If this PR is accepted, then we'll follow up with a normative Temporal
PR to remove this character from Temporal as well.
---
 spec.html | 45 ++++++---------------------------------------
 1 file changed, 6 insertions(+), 39 deletions(-)
diff --git a/spec.html b/spec.html
index 6afb05c757..fa709daa3f 100644
--- a/spec.html
+++ b/spec.html
@@ -32731,46 +32731,14 @@ <h1>Time Zone Offset String Format</h1>
         <p>
           ECMAScript defines a string interchange format for UTC offsets, derived from ISO 8601.
           The format is described by the following grammar.
-          The usage of Unicode code points in this grammar is listed in <emu-xref href="#table-time-zone-offset-string-code-points"></emu-xref>.
         </p>
 
-        <emu-table id="table-time-zone-offset-string-code-points" caption="Time Zone Offset String Code Points">
-          <table>
-            <tr>
-              <th>
-                Code Point
-              </th>
-              <th>
-                Unicode Name
-              </th>
-              <th>
-                Abbreviation
-              </th>
-            </tr>
-            <tr>
-              <td>
-                `U+2212`
-              </td>
-              <td>
-                MINUS SIGN
-              </td>
-              <td>
-                &lt;MINUS>
-              </td>
-            </tr>
-          </table>
-        </emu-table>
-
         <h2>Syntax</h2>
         <emu-grammar type="definition">
           UTCOffset :::
-            TemporalSign Hour
-            TemporalSign Hour HourSubcomponents[+Extended]

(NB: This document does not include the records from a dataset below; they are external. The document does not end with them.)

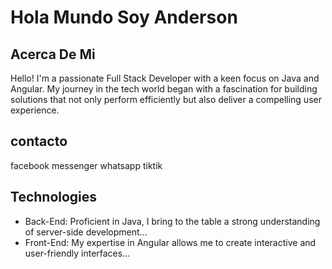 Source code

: # Hola Mundo Soy Anderson
## Acerca De Mi
Hello! I'm a passionate Full Stack Developer with a keen focus on Java and Angular. My journey in the tech world began with a fascination for building solutions that not only perform efficiently but also deliver a compelling user experience.
## contacto
facebook
messenger
whatsapp
tiktik
## Technologies
- Back-End: Proficient in Java, I bring to the table a strong understanding of server-side development...
- Front-End: My expertise in Angular allows me to create interactive and user-friendly interfaces...
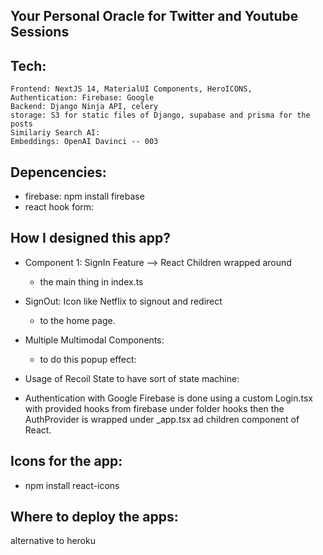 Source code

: ## Your Personal Oracle for Twitter and Youtube Sessions

## Tech: 
    Frontend: NextJS 14, MaterialUI Components, HeroICONS,
    Authentication: Firebase: Google
    Backend: Django Ninja API, celery
    storage: S3 for static files of Django, supabase and prisma for the posts
    Similariy Search AI:
    Embeddings: OpenAI Davinci -- 003

## Depencencies:
   * firebase: npm install firebase
   * react hook form: 

## How I designed this app?
   * Component 1: SignIn Feature --> React Children wrapped around 
     * the main thing in index.ts
   * SignOut: Icon like Netflix to signout and redirect 
     * to the home page.
   
   * Multiple Multimodal Components:
     * to do this popup effect: 
   * Usage of Recoil State to have sort of state machine:
   * Authentication with Google Firebase is done
     using a custom Login.tsx with provided hooks
     from firebase under folder hooks then the AuthProvider is 
     wrapped under _app.tsx ad children component of React.

## Icons for the app: 
   * npm install react-icons

## Where to deploy the apps:
   alternative to heroku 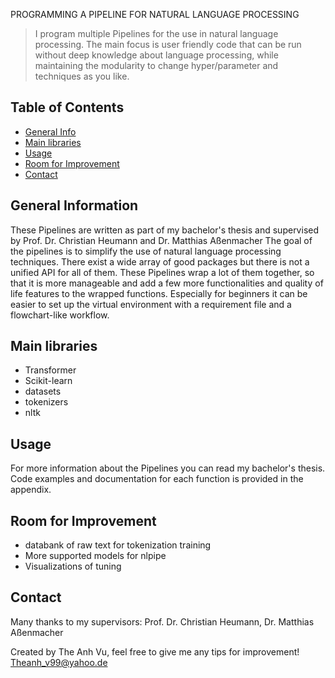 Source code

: PROGRAMMING A PIPELINE FOR NATURAL LANGUAGE PROCESSING
> I program multiple Pipelines for the use in natural language processing.
> The main focus is user friendly code that can be run without deep knowledge about language processing, while maintaining the modularity to change hyper/parameter and techniques as you like.

## Table of Contents
* [General Info](#general-information)
* [Main libraries](#Main-libraries)
* [Usage](#usage)
* [Room for Improvement](#room-for-improvement)
* [Contact](#contact)

## General Information
These Pipelines are written as part of my bachelor's thesis and supervised by Prof. Dr. Christian Heumann and Dr. Matthias Aßenmacher
The goal of the pipelines is to simplify the use of natural language processing techniques. There exist a wide array of good packages but there is not a unified API for all of them.
These Pipelines wrap a lot of them together, so that it is more manageable and add a few more functionalities and quality of life features to the wrapped functions.
Especially for beginners it can be easier to set up the virtual environment with a requirement file and a flowchart-like workflow.

## Main libraries
- Transformer
- Scikit-learn
- datasets
- tokenizers
- nltk

## Usage
For more information about the Pipelines you can read my bachelor's thesis.
Code examples and documentation for each function is provided in the appendix.

## Room for Improvement
- databank of raw text for tokenization training
- More supported models for nlpipe
- Visualizations of tuning

## Contact
Many thanks to my supervisors: Prof. Dr. Christian Heumann, Dr. Matthias Aßenmacher

Created by The Anh Vu, feel free to give me any tips for improvement!
Theanh_v99@yahoo.de

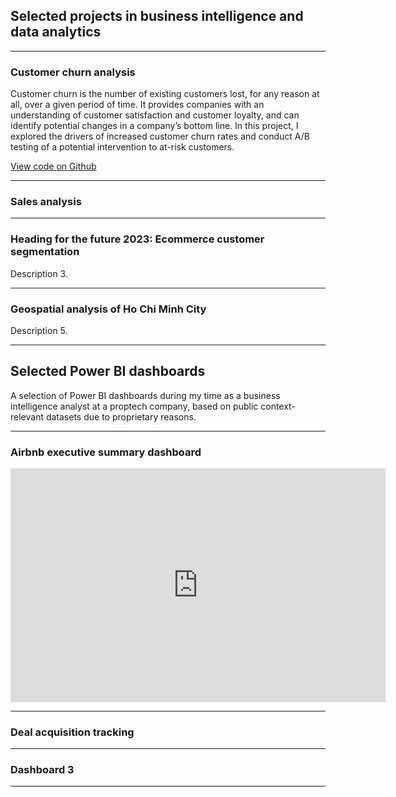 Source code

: ## Selected projects in business intelligence and data analytics

---

### Customer churn analysis

Customer churn is the number of existing customers lost, for any reason at all, over a given period of time. It provides companies with an understanding of customer satisfaction and customer loyalty, and can identify potential changes in a company’s bottom line. In this project, I explored the drivers of increased customer churn rates and conduct A/B testing of a potential intervention to at-risk customers.

[View code on Github](https://github.com/hellohuykha/hellohuykha.github.io/tree/master/projects/customer_churn_reduction)

---

### Sales analysis

---

### Heading for the future 2023: Ecommerce customer segmentation
Description 3.

---

### Geospatial analysis of Ho Chi Minh City
Description 5.

---

## Selected Power BI dashboards
A selection of Power BI dashboards during my time as a business intelligence analyst at a proptech company, based on public context-relevant datasets due to proprietary reasons.

---
### Airbnb executive summary dashboard

<iframe title="Airbnb Executive Summary Dashboard" width="600" height="373.5" src="https://app.powerbi.com/view?r=eyJrIjoiMjNmMmU2OTMtZGM5Zi00YjBhLWJhY2ItMWQ1Yzc3YzIwMDkyIiwidCI6ImZhOWNhMWYwLWU5MTktNGEyYi04NjU3LTZjM2E3NjBiY2NlMCIsImMiOjEwfQ%3D%3D" frameborder="0" allowFullScreen="true"></iframe>

---

### Deal acquisition tracking

---

### Dashboard 3

---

-            TemporalSign Hour HourSubcomponents[~Extended]
-
-          TemporalSign :::
-            ASCIISign
-            &lt;MINUS&gt;
+            ASCIISign Hour
+            ASCIISign Hour HourSubcomponents[+Extended]
+            ASCIISign Hour HourSubcomponents[~Extended]
 
           ASCIISign ::: one of
             `+` `-`
@@ -32844,9 +32812,9 @@ <h1>
           <emu-alg>
             1. Let _parseResult_ be ParseText(StringToCodePoints(_offsetString_), |UTCOffset|).
             1. Assert: _parseResult_ is not a List of errors.
-            1. Assert: _parseResult_ contains a |TemporalSign| Parse Node.
-            1. Let _parsedSign_ be the source text matched by the |TemporalSign| Parse Node contained within _parseResult_.
-            1. If _parsedSign_ is the single code point U+002D (HYPHEN-MINUS) or U+2212 (MINUS SIGN), then
+            1. Assert: _parseResult_ contains a |ASCIISign| Parse Node.
+            1. Let _parsedSign_ be the source text matched by the |ASCIISign| Parse Node contained within _parseResult_.
+            1. If _parsedSign_ is the single code point U+002D (HYPHEN-MINUS), then
               1. Let _sign_ be -1.
             1. Else,
               1. Let _sign_ be 1.
@@ -48565,7 +48533,6 @@ <h1>Number Conversions</h1>
   <emu-annex id="sec-time-zone-offset-string-format">
     <h1>Time Zone Offset String Format</h1>
     <emu-prodref name="UTCOffset"></emu-prodref>
-    <emu-prodref name="TemporalSign"></emu-prodref>
     <emu-prodref name="ASCIISign"></emu-prodref>
     <emu-prodref name="Hour"></emu-prodref>
     <emu-prodref name="HourSubcomponents"></emu-prodref>